INPUT RECORDS —
============================================================

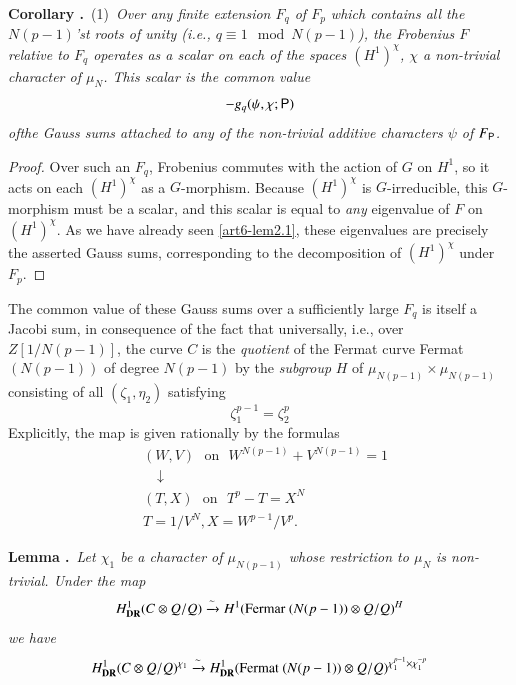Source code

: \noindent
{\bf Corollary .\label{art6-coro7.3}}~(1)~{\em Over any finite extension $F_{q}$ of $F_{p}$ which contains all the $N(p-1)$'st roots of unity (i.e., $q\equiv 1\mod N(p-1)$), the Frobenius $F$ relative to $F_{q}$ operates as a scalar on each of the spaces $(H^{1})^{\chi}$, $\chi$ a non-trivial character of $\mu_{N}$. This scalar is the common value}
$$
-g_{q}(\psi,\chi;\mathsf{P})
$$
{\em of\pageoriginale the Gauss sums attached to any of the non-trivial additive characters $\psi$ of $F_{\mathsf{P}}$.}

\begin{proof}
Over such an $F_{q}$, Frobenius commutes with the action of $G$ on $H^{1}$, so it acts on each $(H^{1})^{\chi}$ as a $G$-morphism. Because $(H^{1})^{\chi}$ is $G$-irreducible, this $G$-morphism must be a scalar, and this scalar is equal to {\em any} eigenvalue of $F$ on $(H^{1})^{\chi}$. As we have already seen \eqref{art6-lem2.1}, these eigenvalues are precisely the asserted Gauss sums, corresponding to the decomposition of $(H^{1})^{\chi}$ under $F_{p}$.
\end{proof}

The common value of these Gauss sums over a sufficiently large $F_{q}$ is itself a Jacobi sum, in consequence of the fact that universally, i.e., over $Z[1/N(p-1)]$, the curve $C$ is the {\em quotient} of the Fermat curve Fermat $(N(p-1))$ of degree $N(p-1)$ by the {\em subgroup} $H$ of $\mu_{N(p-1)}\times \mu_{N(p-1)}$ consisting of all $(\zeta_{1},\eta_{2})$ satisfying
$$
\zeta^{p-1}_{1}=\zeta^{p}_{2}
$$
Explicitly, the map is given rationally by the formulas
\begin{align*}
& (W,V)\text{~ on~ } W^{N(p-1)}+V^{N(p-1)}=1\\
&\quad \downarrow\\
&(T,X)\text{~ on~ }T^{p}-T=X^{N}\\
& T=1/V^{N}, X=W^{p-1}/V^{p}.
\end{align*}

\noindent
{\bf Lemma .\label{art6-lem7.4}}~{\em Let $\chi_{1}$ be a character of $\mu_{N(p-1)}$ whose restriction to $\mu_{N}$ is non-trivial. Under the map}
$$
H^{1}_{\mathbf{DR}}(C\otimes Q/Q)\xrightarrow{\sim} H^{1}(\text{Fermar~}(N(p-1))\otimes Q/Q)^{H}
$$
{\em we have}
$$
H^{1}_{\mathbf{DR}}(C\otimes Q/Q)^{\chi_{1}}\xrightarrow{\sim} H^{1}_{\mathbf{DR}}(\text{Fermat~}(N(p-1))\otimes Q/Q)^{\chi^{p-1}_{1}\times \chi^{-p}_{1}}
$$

============================================================

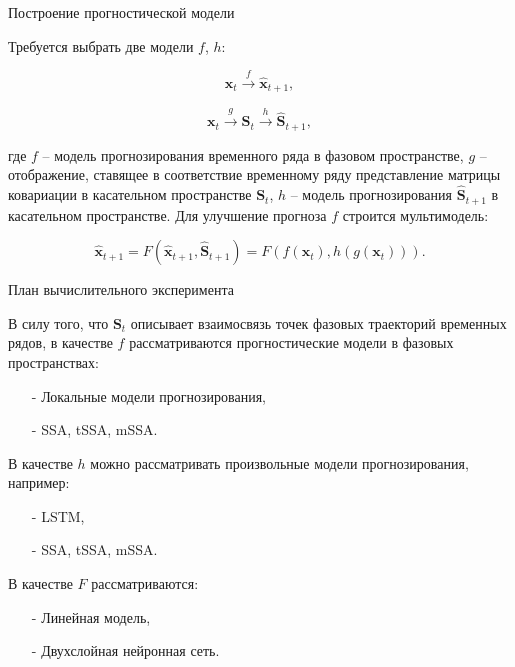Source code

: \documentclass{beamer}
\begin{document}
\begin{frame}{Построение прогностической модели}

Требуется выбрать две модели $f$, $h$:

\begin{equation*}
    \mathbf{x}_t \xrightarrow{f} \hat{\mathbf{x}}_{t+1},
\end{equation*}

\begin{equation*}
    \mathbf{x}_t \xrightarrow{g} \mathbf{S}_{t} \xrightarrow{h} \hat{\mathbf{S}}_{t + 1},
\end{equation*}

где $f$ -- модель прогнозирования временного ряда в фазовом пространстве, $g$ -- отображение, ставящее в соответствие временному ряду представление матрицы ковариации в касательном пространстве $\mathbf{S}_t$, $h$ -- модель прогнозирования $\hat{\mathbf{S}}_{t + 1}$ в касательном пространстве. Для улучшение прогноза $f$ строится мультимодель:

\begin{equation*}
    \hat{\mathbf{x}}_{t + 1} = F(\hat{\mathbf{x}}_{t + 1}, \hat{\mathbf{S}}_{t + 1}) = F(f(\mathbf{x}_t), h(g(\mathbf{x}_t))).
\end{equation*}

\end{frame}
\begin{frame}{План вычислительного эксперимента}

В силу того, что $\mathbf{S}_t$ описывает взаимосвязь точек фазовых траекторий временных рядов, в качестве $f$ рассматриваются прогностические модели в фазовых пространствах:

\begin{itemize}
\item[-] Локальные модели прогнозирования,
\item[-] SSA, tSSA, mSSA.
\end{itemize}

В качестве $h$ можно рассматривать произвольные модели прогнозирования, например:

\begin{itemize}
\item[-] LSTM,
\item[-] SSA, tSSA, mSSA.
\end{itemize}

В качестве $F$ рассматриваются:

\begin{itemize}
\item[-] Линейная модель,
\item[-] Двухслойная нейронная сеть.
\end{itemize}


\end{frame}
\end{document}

============================================================

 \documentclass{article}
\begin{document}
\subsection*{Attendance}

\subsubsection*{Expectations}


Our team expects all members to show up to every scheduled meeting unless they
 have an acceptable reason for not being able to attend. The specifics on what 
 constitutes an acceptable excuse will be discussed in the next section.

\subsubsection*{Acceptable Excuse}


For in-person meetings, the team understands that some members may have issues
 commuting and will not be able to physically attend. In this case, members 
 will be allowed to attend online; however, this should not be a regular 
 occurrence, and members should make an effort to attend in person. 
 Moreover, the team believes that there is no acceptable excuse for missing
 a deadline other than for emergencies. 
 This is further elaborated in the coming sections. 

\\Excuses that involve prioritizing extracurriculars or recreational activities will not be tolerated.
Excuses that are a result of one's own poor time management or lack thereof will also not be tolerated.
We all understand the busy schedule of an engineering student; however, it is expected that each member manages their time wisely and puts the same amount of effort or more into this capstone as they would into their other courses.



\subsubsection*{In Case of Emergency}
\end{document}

============================================================

Nothing but the lines above from the one containing "occurrence, and members" through the one containing "Excuses that are" should appear in the answer, each repeated exactly.

OUTPUT BELOW —
 occurrence, and members should make an effort to attend in person. 
 Moreover, the team believes that there is no acceptable excuse for missing
 a deadline other than for emergencies. 
 This is further elaborated in the coming sections. 

\\Excuses that involve prioritizing extracurriculars or recreational activities will not be tolerated.
Excuses that are a result of one's own poor time management or lack thereof will also not be tolerated.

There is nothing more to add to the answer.